= Ralph Gray (politician) =

Canadian politician

Ralph Gray (c 1740 – December 27, 1813) was a seigneur, businessman and political figure in Lower Canada.

He was born during or before 1740, probably in Scotland, and came to North America during the Seven Years' War, serving in Major-General Jeffery Amherst's troops. Gray was a regimental tailor and was a Private and later as Sergeant in the British Army. He was wounded at the Battle of the Plains of Abraham. After the war, he set up shop as a tailor in the town of Quebec. Some time afterwards, he married Mary Ann Scott. In 1774, he purchased the sub-fief of Grandpré from William Grant. Gray expanded into importing and opened a wholesale outlet. He retired from business in 1778. In 1789, he became part-owner of a toll bridge over the Saint-Charles River and sold land in Lower Town to John Black. Gray was a shareholder of the Union Hotel at Quebec.
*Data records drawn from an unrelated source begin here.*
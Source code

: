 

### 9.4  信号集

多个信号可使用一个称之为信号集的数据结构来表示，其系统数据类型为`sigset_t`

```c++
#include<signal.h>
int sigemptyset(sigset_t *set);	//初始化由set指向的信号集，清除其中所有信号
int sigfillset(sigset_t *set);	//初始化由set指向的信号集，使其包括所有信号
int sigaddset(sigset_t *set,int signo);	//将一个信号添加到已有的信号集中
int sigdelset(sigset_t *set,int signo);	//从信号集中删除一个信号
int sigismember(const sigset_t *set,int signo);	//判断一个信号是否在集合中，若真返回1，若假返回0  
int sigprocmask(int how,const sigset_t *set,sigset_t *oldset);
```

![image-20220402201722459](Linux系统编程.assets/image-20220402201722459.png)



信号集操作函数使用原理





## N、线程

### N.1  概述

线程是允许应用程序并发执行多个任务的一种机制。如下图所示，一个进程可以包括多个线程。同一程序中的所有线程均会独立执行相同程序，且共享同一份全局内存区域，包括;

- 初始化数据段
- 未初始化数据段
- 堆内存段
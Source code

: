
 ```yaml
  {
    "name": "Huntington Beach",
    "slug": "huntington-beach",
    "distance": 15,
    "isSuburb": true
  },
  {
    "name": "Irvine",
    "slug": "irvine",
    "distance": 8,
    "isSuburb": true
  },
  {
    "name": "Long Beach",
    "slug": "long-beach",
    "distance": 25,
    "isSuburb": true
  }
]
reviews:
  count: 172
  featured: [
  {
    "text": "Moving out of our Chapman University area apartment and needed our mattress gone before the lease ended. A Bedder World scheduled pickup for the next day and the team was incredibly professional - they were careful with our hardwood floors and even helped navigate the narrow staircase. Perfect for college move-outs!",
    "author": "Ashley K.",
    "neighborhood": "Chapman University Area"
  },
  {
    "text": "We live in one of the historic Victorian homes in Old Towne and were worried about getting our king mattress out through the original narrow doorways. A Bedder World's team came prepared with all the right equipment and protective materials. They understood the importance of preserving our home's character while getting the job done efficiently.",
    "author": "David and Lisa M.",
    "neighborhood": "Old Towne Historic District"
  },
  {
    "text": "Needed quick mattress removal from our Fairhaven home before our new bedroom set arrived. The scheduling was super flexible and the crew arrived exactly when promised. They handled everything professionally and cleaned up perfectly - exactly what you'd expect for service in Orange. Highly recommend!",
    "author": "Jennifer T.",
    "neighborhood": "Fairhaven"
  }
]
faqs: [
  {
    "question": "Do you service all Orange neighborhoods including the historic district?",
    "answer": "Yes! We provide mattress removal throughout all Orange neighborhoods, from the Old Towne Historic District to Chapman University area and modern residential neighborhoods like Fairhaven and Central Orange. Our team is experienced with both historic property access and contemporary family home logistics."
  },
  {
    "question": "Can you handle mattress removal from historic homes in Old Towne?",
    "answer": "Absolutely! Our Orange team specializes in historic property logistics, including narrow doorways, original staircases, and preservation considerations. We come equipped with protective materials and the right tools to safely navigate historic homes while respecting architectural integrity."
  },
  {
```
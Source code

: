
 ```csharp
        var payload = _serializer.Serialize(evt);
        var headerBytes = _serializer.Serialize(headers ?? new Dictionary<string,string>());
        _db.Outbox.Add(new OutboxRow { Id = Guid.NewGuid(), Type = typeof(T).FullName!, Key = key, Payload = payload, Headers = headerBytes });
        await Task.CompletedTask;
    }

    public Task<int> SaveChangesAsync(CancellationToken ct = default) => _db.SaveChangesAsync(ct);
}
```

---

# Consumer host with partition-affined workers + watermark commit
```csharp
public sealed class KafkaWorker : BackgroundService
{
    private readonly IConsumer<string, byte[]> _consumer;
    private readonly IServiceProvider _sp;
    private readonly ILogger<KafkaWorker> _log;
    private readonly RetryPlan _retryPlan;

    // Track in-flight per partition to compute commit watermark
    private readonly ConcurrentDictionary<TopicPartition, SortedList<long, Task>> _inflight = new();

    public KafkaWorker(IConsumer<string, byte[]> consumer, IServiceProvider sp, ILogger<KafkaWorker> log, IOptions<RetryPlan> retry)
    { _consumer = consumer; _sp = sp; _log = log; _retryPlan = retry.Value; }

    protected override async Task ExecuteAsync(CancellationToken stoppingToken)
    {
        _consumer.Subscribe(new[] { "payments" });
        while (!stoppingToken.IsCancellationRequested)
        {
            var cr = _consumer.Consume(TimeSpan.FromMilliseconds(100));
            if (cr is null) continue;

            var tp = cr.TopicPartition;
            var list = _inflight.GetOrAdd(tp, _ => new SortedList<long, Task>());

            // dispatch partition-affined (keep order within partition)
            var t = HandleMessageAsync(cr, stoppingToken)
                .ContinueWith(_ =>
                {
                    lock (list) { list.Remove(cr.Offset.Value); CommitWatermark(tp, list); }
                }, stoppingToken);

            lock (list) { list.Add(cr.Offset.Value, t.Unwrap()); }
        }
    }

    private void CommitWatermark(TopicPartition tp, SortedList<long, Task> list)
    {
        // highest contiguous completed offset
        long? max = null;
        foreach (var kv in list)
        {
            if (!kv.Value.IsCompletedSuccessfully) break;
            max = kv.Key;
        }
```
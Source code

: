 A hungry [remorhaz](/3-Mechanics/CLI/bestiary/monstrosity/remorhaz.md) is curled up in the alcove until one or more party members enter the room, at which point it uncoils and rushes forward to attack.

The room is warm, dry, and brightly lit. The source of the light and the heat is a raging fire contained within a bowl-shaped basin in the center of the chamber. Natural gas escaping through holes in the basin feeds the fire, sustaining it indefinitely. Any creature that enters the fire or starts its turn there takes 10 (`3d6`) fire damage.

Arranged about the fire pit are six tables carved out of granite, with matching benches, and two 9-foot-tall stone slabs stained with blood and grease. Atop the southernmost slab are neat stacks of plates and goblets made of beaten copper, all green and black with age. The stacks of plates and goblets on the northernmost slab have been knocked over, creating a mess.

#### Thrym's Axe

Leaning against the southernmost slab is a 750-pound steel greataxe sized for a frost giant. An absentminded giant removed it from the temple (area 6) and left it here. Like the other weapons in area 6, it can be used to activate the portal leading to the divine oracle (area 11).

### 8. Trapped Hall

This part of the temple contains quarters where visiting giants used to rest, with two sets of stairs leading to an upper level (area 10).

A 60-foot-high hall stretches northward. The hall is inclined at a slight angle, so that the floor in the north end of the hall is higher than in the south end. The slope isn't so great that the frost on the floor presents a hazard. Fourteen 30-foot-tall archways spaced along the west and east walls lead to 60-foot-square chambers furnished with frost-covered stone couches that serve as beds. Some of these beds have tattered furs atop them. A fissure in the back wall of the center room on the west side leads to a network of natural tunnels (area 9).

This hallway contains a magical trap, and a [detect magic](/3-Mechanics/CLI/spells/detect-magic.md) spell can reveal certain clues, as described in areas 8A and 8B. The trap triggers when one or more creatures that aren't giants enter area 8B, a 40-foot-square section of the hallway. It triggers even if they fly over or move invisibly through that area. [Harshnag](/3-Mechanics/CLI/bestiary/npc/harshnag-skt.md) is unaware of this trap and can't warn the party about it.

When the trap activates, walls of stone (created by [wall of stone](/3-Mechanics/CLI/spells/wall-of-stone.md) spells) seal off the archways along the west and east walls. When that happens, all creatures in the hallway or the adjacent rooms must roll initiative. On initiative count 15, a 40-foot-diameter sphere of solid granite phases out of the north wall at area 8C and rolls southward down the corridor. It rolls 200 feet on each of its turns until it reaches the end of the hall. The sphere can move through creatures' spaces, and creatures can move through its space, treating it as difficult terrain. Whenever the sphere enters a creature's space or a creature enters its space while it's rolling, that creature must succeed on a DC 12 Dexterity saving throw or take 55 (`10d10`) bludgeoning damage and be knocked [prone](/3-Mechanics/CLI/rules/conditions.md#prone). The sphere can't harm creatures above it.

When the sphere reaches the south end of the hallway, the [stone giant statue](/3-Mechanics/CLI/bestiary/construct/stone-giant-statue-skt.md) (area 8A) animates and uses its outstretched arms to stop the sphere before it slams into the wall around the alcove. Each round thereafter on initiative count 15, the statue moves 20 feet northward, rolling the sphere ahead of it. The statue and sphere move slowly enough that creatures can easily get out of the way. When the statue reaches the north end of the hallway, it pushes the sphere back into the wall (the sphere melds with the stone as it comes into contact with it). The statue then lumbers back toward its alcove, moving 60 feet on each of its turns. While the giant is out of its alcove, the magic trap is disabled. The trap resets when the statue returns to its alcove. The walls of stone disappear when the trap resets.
In 1808, he was elected to the Legislative Assembly of Lower Canada for Quebec; he was reelected in 1809. He opposed measures taken to declare Pierre-Amable de Bonne ineligible to sit in the assembly after de Bonne became a judge. In 1810, Gray married Phoebe Wallen, the widow of James Frost, after the death of his first wife. They separated in 1813.

He died at Beauport in 1813.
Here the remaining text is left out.